Marcelo? Precipitado. Chega? Não passará. PS pensa em 10 de março sem esquecer 7 de novembro

António Guimarães , com Lusa
6 jan, 22:00

Senadores do partido deixaram várias e duras críticas ao Presidente da República, mas também se atiraram à direita

A meio caminho entre a demissão de António Costa (7 de novembro) e as próximas eleições legislativas (10 de março), o PS não esquece uma data para apontar à outra. No Congresso socialista que decorre este fim de semana foram muitos os senadores que aproveitaram a oportunidade para lançar duras críticas ao Presidente da República pela dissolução do Parlamento, mas muitos deixaram também um tónico para 10 de março: o PS é o único capaz de impedir a ascensão do Chega.

Se as posições de pessoas mais ligadas à vida política são bem conhecidas – António Costa e Augusto Santos Silva, por exemplo, já referiram várias vezes não concordar com a decisão de Marcelo Rebelo de Sousa – este sábado Manuel Alegre foi veemente nessa mesma visão.

O antigo secretário-geral socialista afirmou que os socialistas foram interrompidos “contra a sua vontade”, mas aproveitou a dissolução da Assembleia da República para uma mensagem de união: “pode dissolver-se a Assembleia da República” mas o partido “não está dissolvido”.

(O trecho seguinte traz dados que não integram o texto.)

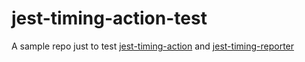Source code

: # jest-timing-action-test

A sample repo just to test [jest-timing-action](https://github.com/javierfernandes/jest-timing-action-test)
and [jest-timing-reporter](https://github.com/javierfernandes/jest-timing-reporter)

“Ninguém dissolverá o PS. Ninguém dissolverá a capacidade de resposta, o espírito de resistência do PS que tem mais de 50 anos e nunca virou a cara à luta”, garantiu, dizendo mesmo que a decisão de Marcelo Rebelo de Sousa “foi um erro de precipitação gerador de incerteza”.

"Menos de um ano depois da maioria absoluta já quase toda a direita pedia a demissão [de António Costa]. Tanta manigância acabou por dar os seus frutos, trocando o certo pelo incerto e a estabilidade pela instabilidade", considerou.

Igualmente duro foi o presidente do PS, acusou o chefe de Estado de não ter feito o que devia após a demissão do primeiro-ministro, poupando o país a eleições, mas avisou que os socialistas não ficarão prisioneiros das circunstâncias.

No início da sua intervenção, Carlos César visou a atuação de Marcelo Rebelo de Sousa, considerando que “o país devia ter sido poupado a esta interrupção gerada pela decisão de convocação de eleições antecipadas”.

“É hoje amplamente reconhecido que, nas circunstâncias então difundidas, o primeiro-ministro [António Costa] fez o que lhe era institucionalmente requerido, mas o Presidente da República, em resposta, não fez o que politicamente era devido”, criticou o membro do Conselho de Estado, recebendo muitas palmas.

Já o presidente da Assembleia da República defendeu que “só uma vitória robusta” do PS nas próximas legislativas garante governabilidade e que o executivo “não fica refém” da extrema-direita, criticando a interrupção “injusta e precipitada” do atual ciclo político.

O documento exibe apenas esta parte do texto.